Next, by dipping the high-strength aramid fabric A with water-repellent properties in a phenol solution, a high-strength aramid fabric A prepreg impregnated with phenol resin, that is, a first aramid prepreg X was prepared.

Meanwhile, a 2.5 wt. % water-soluble solution of a composition including 30 wt. % of hydroxylated perfluoroalkylethyl acrylate copolymer, 15 wt. % of dipropyleneglycol and 55 wt. % of water was prepared again. After adding 0.3 wt. part of silicon oil and 5 wt. parts of isopropylalcohol to 100 wt. parts of the above water-soluble solution, the mixture was sufficiently agitated to prepare a water-repellent agent composition. A high-elastic aramid fabric B including wholly aromatic polyamide multifilaments having an overall fineness of 1,500 denier, each of which includes 1,000 wholly aromatic polyamide monofilaments having a fineness of the warp and weft of 1.5 denier, was dipped in the above water-repellent agent composition, followed by padding with a mangle and drying the same, so as to form the high-elastic aramid fabric B with water-repellent properties.

Next, by dipping the high-elastic aramid fabric B with water-repellent properties in a phenol solution, a high-elastic aramid fabric B prepreg impregnated with phenol resin, that is, a second aramid prepreg Y was prepared.

Subsequently, three (3) sheets of the first aramid prepreg X and three (3) sheets of the second aramid prepreg Y were laminated together, followed by heat-pressing the same to form an aramid composite pad.

Following this, after forming a pocket at a part of the body armor manufactured according to the same procedures as described in Example 1, a sheet of the aramid composite pad formed as described above was inserted into the pocket.
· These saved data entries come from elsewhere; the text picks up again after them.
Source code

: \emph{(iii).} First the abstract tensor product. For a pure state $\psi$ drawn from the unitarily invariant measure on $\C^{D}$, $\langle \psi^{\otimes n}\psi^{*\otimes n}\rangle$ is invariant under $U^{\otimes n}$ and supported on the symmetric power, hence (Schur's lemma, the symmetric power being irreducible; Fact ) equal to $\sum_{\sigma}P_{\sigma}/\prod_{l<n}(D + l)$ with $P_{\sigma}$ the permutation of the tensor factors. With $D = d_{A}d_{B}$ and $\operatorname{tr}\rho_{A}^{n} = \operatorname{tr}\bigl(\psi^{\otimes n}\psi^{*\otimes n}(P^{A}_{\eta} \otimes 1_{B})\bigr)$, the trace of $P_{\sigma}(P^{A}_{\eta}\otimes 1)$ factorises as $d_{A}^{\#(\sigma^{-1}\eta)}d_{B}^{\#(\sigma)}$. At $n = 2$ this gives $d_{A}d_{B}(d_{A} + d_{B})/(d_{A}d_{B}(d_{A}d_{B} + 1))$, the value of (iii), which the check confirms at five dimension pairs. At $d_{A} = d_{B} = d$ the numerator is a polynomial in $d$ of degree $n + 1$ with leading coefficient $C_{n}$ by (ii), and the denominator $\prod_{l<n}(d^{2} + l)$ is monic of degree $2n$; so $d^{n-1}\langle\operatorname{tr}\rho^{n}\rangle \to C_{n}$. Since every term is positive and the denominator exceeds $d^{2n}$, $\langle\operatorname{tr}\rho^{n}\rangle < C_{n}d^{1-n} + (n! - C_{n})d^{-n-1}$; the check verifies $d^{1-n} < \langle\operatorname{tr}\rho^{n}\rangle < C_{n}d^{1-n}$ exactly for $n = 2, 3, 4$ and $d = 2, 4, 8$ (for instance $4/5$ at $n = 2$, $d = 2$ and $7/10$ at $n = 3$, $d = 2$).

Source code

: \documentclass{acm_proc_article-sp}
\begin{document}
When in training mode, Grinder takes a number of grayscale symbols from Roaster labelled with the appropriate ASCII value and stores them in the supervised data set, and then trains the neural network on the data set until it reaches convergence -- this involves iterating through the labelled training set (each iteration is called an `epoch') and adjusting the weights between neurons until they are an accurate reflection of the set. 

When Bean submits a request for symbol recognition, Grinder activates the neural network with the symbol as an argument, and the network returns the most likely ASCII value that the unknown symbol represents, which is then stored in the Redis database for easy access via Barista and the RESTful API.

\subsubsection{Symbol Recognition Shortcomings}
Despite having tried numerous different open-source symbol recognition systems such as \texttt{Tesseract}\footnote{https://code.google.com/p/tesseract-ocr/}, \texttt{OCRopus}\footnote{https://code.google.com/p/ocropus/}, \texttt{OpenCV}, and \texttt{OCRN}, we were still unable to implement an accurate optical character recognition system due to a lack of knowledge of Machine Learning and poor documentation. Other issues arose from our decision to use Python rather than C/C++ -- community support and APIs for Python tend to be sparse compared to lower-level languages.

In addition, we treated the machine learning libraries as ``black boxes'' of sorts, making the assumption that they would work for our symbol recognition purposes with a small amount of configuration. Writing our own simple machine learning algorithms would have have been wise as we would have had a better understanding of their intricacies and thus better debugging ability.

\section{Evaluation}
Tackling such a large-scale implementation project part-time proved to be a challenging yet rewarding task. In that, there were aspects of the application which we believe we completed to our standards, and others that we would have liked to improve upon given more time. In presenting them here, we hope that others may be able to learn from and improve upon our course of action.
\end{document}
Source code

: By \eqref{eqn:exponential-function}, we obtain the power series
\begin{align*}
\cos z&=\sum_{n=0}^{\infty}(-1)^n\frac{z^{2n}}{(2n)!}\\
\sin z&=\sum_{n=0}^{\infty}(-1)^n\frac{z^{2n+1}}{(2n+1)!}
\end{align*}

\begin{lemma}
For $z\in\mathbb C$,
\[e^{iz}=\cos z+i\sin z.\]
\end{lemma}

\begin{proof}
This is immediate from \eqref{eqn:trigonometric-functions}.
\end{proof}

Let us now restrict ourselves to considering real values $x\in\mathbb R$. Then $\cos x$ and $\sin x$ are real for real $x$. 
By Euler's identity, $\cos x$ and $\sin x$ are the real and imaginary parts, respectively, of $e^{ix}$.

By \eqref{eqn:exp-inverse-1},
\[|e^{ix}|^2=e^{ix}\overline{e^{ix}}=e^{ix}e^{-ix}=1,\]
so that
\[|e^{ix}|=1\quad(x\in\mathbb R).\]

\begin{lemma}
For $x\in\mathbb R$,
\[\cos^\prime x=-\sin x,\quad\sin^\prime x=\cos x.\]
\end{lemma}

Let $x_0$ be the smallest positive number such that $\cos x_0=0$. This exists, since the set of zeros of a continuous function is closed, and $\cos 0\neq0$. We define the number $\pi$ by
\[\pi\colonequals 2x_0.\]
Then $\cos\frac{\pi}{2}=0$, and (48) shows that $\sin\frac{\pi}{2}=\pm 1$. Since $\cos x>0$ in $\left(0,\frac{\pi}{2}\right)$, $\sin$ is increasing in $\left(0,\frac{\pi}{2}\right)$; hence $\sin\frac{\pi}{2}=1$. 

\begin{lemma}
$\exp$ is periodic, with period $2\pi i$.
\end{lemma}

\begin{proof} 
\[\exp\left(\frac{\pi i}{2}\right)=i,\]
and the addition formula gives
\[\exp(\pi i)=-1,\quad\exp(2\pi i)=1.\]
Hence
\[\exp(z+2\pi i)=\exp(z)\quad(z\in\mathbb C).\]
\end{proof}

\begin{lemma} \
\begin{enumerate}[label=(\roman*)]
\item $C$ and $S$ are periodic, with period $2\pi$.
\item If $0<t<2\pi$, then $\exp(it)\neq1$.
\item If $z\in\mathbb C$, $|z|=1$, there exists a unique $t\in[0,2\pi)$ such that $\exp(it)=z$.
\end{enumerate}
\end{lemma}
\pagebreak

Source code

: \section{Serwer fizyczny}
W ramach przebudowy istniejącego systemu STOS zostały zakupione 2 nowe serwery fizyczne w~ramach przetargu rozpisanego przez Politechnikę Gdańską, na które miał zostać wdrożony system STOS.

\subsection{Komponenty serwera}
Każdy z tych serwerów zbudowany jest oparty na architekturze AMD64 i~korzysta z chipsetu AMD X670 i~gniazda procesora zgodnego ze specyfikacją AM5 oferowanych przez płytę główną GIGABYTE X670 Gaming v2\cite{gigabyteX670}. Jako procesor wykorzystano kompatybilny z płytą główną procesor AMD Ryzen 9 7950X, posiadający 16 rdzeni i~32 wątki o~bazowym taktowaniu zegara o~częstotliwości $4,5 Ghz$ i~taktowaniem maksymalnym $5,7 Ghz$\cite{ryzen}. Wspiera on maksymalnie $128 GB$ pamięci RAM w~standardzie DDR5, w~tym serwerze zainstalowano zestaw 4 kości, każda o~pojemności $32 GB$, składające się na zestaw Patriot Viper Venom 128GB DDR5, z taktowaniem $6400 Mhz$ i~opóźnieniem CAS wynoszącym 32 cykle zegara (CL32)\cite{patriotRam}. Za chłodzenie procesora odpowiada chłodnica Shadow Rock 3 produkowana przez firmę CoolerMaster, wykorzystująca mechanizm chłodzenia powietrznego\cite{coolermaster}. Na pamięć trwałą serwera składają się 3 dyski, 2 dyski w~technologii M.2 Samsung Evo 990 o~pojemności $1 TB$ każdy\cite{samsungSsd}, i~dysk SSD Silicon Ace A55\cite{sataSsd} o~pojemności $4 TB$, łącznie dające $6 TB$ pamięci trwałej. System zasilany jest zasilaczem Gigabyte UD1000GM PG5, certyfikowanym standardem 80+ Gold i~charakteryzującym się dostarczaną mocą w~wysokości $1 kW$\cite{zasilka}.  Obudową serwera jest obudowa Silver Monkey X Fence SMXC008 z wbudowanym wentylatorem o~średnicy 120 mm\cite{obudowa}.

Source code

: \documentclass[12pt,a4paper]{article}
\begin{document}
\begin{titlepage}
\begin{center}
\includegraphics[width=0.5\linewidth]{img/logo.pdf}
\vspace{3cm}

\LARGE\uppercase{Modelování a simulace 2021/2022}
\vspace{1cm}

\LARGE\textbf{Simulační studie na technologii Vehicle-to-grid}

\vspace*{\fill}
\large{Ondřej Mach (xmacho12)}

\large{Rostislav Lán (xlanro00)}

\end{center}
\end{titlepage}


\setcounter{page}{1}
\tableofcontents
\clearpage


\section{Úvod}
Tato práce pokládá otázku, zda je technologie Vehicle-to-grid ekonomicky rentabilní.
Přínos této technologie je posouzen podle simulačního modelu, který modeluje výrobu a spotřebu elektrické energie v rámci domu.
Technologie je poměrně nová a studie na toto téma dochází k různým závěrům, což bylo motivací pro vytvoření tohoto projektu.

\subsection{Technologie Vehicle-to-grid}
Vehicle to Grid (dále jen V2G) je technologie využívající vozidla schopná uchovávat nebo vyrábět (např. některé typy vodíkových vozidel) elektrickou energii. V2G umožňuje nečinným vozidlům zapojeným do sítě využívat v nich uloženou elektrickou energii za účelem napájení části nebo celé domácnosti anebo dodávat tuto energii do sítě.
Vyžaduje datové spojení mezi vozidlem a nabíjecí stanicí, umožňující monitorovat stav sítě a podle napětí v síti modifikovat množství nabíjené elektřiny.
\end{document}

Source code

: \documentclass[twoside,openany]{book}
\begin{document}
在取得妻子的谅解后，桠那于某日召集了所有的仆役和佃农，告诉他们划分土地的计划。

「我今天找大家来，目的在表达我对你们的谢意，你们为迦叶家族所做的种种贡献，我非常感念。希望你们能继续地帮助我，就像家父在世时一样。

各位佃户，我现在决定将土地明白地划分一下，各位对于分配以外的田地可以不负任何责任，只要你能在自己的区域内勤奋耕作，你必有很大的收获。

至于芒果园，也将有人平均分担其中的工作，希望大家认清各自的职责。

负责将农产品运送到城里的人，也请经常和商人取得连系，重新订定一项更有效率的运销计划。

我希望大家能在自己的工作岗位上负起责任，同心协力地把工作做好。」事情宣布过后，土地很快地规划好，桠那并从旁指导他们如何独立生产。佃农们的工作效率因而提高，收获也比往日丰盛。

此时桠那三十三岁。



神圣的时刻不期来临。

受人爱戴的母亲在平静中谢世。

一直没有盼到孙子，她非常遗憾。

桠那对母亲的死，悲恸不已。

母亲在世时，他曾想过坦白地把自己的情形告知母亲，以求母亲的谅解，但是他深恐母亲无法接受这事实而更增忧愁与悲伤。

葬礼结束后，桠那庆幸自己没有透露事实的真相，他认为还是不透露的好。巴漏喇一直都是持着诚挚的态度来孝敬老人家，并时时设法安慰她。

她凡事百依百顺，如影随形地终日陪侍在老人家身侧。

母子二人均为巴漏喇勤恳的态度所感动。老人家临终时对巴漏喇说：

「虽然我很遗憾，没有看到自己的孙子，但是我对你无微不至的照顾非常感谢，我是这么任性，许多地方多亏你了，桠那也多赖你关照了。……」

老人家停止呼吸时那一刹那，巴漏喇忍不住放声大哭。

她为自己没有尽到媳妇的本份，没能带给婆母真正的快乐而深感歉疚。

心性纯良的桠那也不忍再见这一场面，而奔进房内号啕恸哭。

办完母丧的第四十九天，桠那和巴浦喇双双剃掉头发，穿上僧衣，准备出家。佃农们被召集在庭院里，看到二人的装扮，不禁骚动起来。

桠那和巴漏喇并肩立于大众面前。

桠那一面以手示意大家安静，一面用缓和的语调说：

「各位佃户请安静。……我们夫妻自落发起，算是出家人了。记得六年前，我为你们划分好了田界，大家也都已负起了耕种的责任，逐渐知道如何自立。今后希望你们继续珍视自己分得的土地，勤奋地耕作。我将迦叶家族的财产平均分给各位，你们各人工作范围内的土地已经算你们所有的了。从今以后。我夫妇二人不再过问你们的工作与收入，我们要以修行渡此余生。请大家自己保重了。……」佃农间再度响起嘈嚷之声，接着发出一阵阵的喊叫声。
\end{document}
Physical properties of the manufactured body armor were evaluated and results thereof are shown in Table 1.

COMPARATIVE EXAMPLE 1

First, a 2.5 wt. % water-soluble solution of a composition including 30 wt. % of hydroxylated perfluoroalkylethyl acrylate copolymer, 15 wt. % of dipropyleneglycol and 55 wt. % of water was prepared. After adding 0.3 wt. part of silicon oil and 5 wt. parts of isopropylalcohol to 100 wt. parts of the above water-soluble solution, the mixture was sufficiently agitated to prepare a water-repellent agent composition. Then, a wholly aromatic polyamide fabric refined using a surfactant was dipped in the above water-repellent agent composition, to impregnate the water-repellent agent composition into the wholly aromatic fabric.

The wholly aromatic polyamide fabric used in this example was a fabric woven in a plain form with each of warp and weft densities of 10 threads/cm by using wholly aromatic polyamide multifilaments as the warps and wefts, each of which includes 1,000 wholly aromatic polyamide monofilaments having a fineness of 1.0.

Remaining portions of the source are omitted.